Centeno v. Academy Group Props., LLC, 2021 NY Slip Op 02205 (3rd Dept. April 8, 2021)

Issue:  Procedure – the failure to properly complete the cover sheet of an appeal.

Facts: Two employers were found to be uninsured on the date of injury and penalties were assessed.  The WCB denied their appeal regarding employer-employee relationship because the cover sheet was improperly completed.  A schedule loss of use was subsequently awarded.  The employers appealed and again attempted to argue the lack of employer-employee relationship.  The WCB declined their attempt to relitigate the issue.

Decision: Affirmed.  The court referenced the employers’ failure to properly complete the cover sheets for the 2 Applications for Board Review, including the failure to indicate when the objection to the adverse ruling was made.

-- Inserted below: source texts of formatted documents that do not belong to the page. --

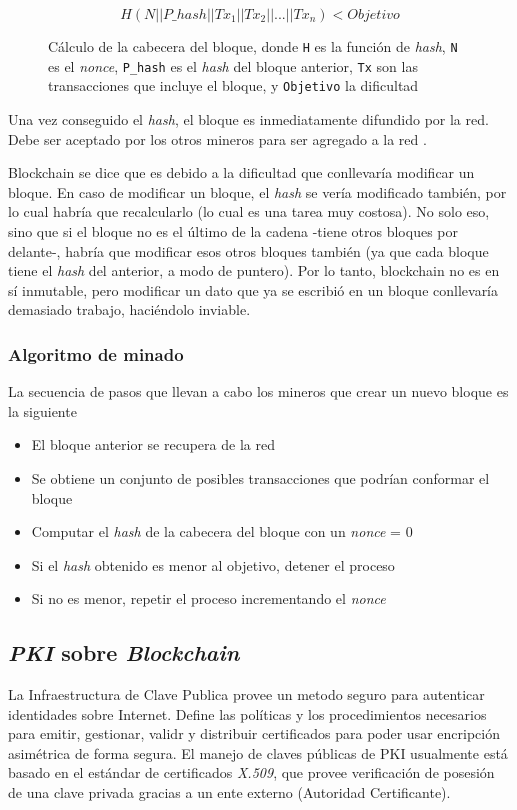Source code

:\begin{figure}[H]
    \centering
    \[ H(N || P\_hash|| Tx_1 || Tx_2 || ... || Tx_n) < Objetivo \]
    \caption*{Cálculo de la cabecera del bloque, donde \texttt{H} es la función de \emph{hash}, \texttt{N} es el \emph{nonce}, \texttt{P\_hash} es el \emph{hash} del bloque anterior, \texttt{Tx} son las transacciones que incluye el bloque, y \texttt{Objetivo} la dificultad}
\end{figure}

Una vez conseguido el \emph{hash}, el bloque es inmediatamente difundido por la red. Debe ser aceptado por los otros mineros para ser agregado a la red \autocite{MasteringBlockchainProofOfWork}. 

Blockchain se dice que es  debido a la dificultad que conllevaría modificar un bloque. En caso de modificar un bloque, el \emph{hash} se vería modificado también, por lo cual habría que recalcularlo (lo cual es una tarea muy costosa). No solo eso, sino que si el bloque no es el último de la cadena -tiene otros bloques por delante-, habría que modificar esos otros bloques también (ya que cada bloque tiene el \emph{hash} del anterior, a modo de puntero). Por lo tanto, blockchain no es en sí inmutable, pero modificar un dato que ya se escribió en un bloque conllevaría demasiado trabajo, haciéndolo inviable.

\subsubsection*{Algoritmo de minado}

La secuencia de pasos que llevan a cabo los mineros que crear un nuevo bloque es la siguiente \autocite{MasteringBlockchainMiningAlgorithm}

\begin{itemize}
    \item El bloque anterior se recupera de la red
    \item Se obtiene un conjunto de posibles transacciones que podrían conformar el bloque
    \item Computar el \emph{hash} de la cabecera del bloque con un \emph{nonce} = 0 
    \item Si el \emph{hash} obtenido es menor al objetivo, detener el proceso
    \item Si no es menor, repetir el proceso incrementando el \emph{nonce} 
\end{itemize}

\subsection{\emph{PKI} sobre \emph{Blockchain}}
La Infraestructura de Clave Publica provee un metodo seguro para autenticar identidades sobre Internet. Define las políticas y los procedimientos necesarios para emitir, gestionar, validr y distribuir certificados para poder usar encripción asimétrica de forma segura. El manejo de claves públicas de PKI usualmente está basado en el estándar de certificados \emph{X.509}, que provee verificación de posesión de una clave privada gracias a un ente externo (Autoridad Certificante).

Comment: This case is another example of the dangerous pitfalls associated with the failure to complete a cover sheet according to the WCB’s specifications.  Regardless of how good your brief is, it can be denied for procedural grounds instantly.  Therefore, utmost caution is advised


Weishar v. Dan Tait, Inc., 2021 NY Slip Op 02199 (3rd Dept April 8, 2021)

Issue: Section 32 settlement.

Facts: The parties entered into a Section 32 agreement which was provisionally approved by the WCB subject to the 10-day waiting period.  The Claimant passed away for unrelated reasons within that waiting period.  The WC Carrier was notified outside those 10 days and sought reversal.  The WCB nullified the agreement.

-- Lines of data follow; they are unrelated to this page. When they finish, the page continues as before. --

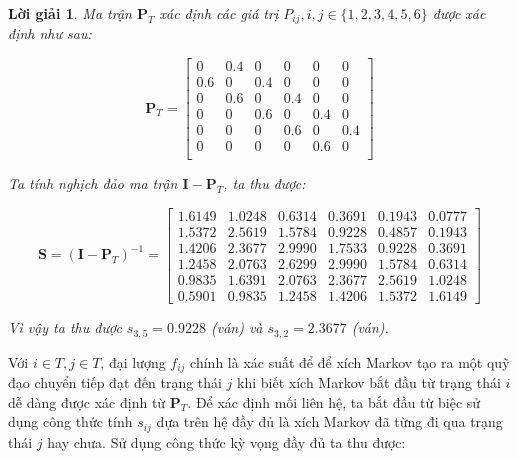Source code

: \documentclass[14pt, a4paper]{article}
\numberwithin{equation}{section}
\numberwithin{figure}{section}
\theoremstyle{sltheorem}
\theoremstyle{soltheorem}
\newtheorem*{loigiai}{Lời giải}
\numberwithin{dl}{section}
\numberwithin{md}{section}
\numberwithin{vd}{section}
\begin{document}
    \begin{loigiai}
        Ma trận $\mathbf{P}_T$ xác định các giá trị $P_{ij}, i, j \in \lbrace 1, 2, 3, 4, 5, 6 \rbrace$ được xác định như sau:

        \begin{equation*}
            \mathbf{P}_T = \begin{bmatrix}
                0 & 0.4 & 0 & 0 & 0 & 0 \\
                0.6 & 0 & 0.4 & 0 & 0 & 0 \\
                0 & 0.6 & 0 & 0.4 & 0 & 0 \\
                0 & 0 & 0.6 & 0 & 0.4 & 0 \\
                0 & 0 & 0 & 0.6 & 0 & 0.4 \\
                0 & 0 & 0 & 0 & 0.6 & 0 \\
            \end{bmatrix}
        \end{equation*}

        Ta tính nghịch đảo ma trận $\mathbf{I} - \mathbf{P}_T$, ta thu được:

        \begin{equation*}
            \mathbf{S}=(\mathbf{I}-\mathbf{P}_T)^{-1}=
            \begin{bmatrix}
            1.6149 & 1.0248 & 0.6314 & 0.3691 & 0.1943 & 0.0777 \\
            1.5372 & 2.5619 & 1.5784 & 0.9228 & 0.4857 & 0.1943 \\
            1.4206 & 2.3677 & 2.9990 & 1.7533 & 0.9228 & 0.3691 \\
            1.2458 & 2.0763 & 2.6299 & 2.9990 & 1.5784 & 0.6314 \\
            0.9835 & 1.6391 & 2.0763 & 2.3677 & 2.5619 & 1.0248 \\
            0.5901 & 0.9835 & 1.2458 & 1.4206 & 1.5372 & 1.6149
            \end{bmatrix}
        \end{equation*}

        Vì vậy ta thu được $s_{3,5}=0.9228$ (ván) và $s_{3,2}=2.3677$ (ván).
    \end{loigiai}

    Với $i \in T, j \in T$, đại lượng $f_{ij}$ chính là xác suất để để xích Markov tạo ra một quỹ đạo chuyển tiếp đạt đến trạng thái $j$ khi biết xích Markov bắt đầu từ trạng thái $i$ dễ dàng được xác định từ $\mathbf{P}_T$.
    Để xác định mối liên hệ, ta bắt đầu từ biệc sử dụng công thức tính $s_{ij}$ dựa trên hệ đầy đủ là xích Markov đã từng đi qua trạng thái $j$ hay chưa.
    Sử dụng công thức kỳ vọng đầy đủ ta thu được:
\end{document}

Decision: Affirmed.  The Court recognized the jurisdiction of the WCB to determine if a settlement was “unfair, unconscionable or improper.”  The Decedent’s death nullified the settlement as the WC carrier had been unable to make a final request to withdraw within the 10-day waiting period.

Comment: This case provides a good example of the WCB’s jurisdiction to nullify an agreement if it is deemed unfair to either party. We should continually monitor the claim within the 10 day waiting period after settlement to make sure that there has been no drastic change in the Claimant’s circumstances.


Rivera v. Joseph L. Balkan, Inc., 2021 NY Slip OP 02207 (3rd Dept April 8, 2021)

Issue: Withdrawal from the labor market and credibility.

Facts: The Claimant sustained a back injury, was awarded intermittent lost time and stopped working approximately 1 year later.  The WCB denied benefits because the Claimant withdrew from the labor market.

Decision: Affirmed.

Comment: The Court focused on the WCB’s jurisdiction to assess the credibility of the parties when denying benefits.  It was significant that the Claimant failed to follow-up with a healthcare facility used by the employer for an evaluation. It was also significant that the Claimant’s indicated that he was not returning to work and failed to provide any medical to support his intentions.  The WCB had found the employer’s testimony credible on these issues and emphasis was placed on the lack of medical.  This case is good to consider when we are dealing with a “retirement case.”  We need to look at the medical evidence to determine whether there was any justification for the Claimant’s decision.